▶ **Problem**: All of the data should be given again word for word, though the images are to be left out.
─── Provided entries ───
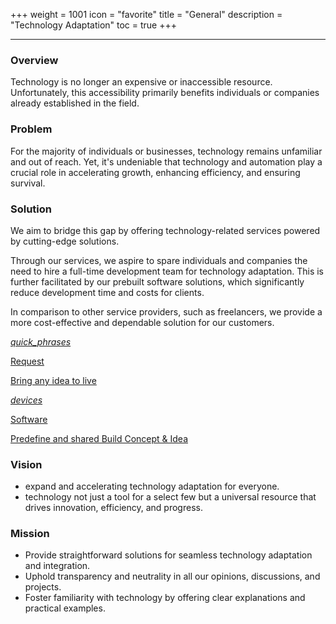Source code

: +++
weight = 1001
icon = "favorite"
title = "General"
description = "Technology Adaptation"
toc = true
+++

---

### Overview

Technology is no longer an expensive or inaccessible resource. Unfortunately, this accessibility primarily benefits individuals or companies already established in the field.

### Problem

For the majority of individuals or businesses, technology remains unfamiliar and out of reach. Yet, it's undeniable that technology and automation play a crucial role in accelerating growth, enhancing efficiency, and ensuring survival.

### Solution

We aim to bridge this gap by offering technology-related services powered by cutting-edge solutions.

Through our services, we aspire to spare individuals and companies the need to hire a full-time development team for technology adaptation. This is further facilitated by our prebuilt software solutions, which significantly reduce development time and costs for clients.

In comparison to other service providers, such as freelancers, we provide a more cost-effective and dependable solution for our customers.

<div class="row flex-xl-wrap pb-2">

<div id="list-item" class="col-md-6 col-12 py-2">
  <a class="text-decoration-none text-reset" href="../2_request/">
    <div class="card h-100 features feature-full-bg rounded p-4 position-relative overflow-hidden border-1">
      <span class="h1 icon-color">
        <i class="material-icons align-middle">quick_phrases</i>
      </span>
      <div class="card-body p-0 content">
        <p class="fs-5 fw-semibold card-title mb-1">Request</p>
        <p class="para card-text mb-0">Bring any idea to live</p>
      </div>
    </div>
  </a>
</div>

<div id="list-item" class="col-md-6 col-12 py-2">
  <a class="text-decoration-none text-reset" href="../2_request/">
    <div class="card h-100 features feature-full-bg rounded p-4 position-relative overflow-hidden border-1">
      <span class="h1 icon-color">
        <i class="material-icons align-middle">devices</i>
      </span>
      <div class="card-body p-0 content">
        <p class="fs-5 fw-semibold card-title mb-1">Software</p>
        <p class="para card-text mb-0">Predefine and shared Build Concept & Idea</p>
      </div>
    </div>
  </a>
</div>

### Vision

- expand and accelerating technology adaptation for everyone.
- technology not just a tool for a select few but a universal resource that drives innovation, efficiency, and progress.

### Mission

- Provide straightforward solutions for seamless technology adaptation and integration.
- Uphold transparency and neutrality in all our opinions, discussions, and projects.
- Foster familiarity with technology by offering clear explanations and practical examples.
───
▶ **Exercise output**:
Source code

: +++
weight = 1001
icon = "favorite"
title = "General"
description = "Technology Adaptation"
toc = true
+++

---

### Overview

Technology is no longer an expensive or inaccessible resource. Unfortunately, this accessibility primarily benefits individuals or companies already established in the field.

### Problem

For the majority of individuals or businesses, technology remains unfamiliar and out of reach. Yet, it's undeniable that technology and automation play a crucial role in accelerating growth, enhancing efficiency, and ensuring survival.

### Solution

We aim to bridge this gap by offering technology-related services powered by cutting-edge solutions.

Through our services, we aspire to spare individuals and companies the need to hire a full-time development team for technology adaptation. This is further facilitated by our prebuilt software solutions, which significantly reduce development time and costs for clients.

In comparison to other service providers, such as freelancers, we provide a more cost-effective and dependable solution for our customers.

<div class="row flex-xl-wrap pb-2">

<div id="list-item" class="col-md-6 col-12 py-2">
  <a class="text-decoration-none text-reset" href="../2_request/">
    <div class="card h-100 features feature-full-bg rounded p-4 position-relative overflow-hidden border-1">
      <span class="h1 icon-color">
        <i class="material-icons align-middle">quick_phrases</i>
      </span>
      <div class="card-body p-0 content">
        <p class="fs-5 fw-semibold card-title mb-1">Request</p>
        <p class="para card-text mb-0">Bring any idea to live</p>
      </div>
    </div>
  </a>
</div>

<div id="list-item" class="col-md-6 col-12 py-2">
  <a class="text-decoration-none text-reset" href="../2_request/">
    <div class="card h-100 features feature-full-bg rounded p-4 position-relative overflow-hidden border-1">
      <span class="h1 icon-color">
        <i class="material-icons align-middle">devices</i>
      </span>
      <div class="card-body p-0 content">
        <p class="fs-5 fw-semibold card-title mb-1">Software</p>
        <p class="para card-text mb-0">Predefine and shared Build Concept & Idea</p>
      </div>
    </div>
  </a>
</div>

### Vision

- expand and accelerating technology adaptation for everyone.
- technology not just a tool for a select few but a universal resource that drives innovation, efficiency, and progress.

### Mission

- Provide straightforward solutions for seamless technology adaptation and integration.
- Uphold transparency and neutrality in all our opinions, discussions, and projects.
- Foster familiarity with technology by offering clear explanations and practical examples.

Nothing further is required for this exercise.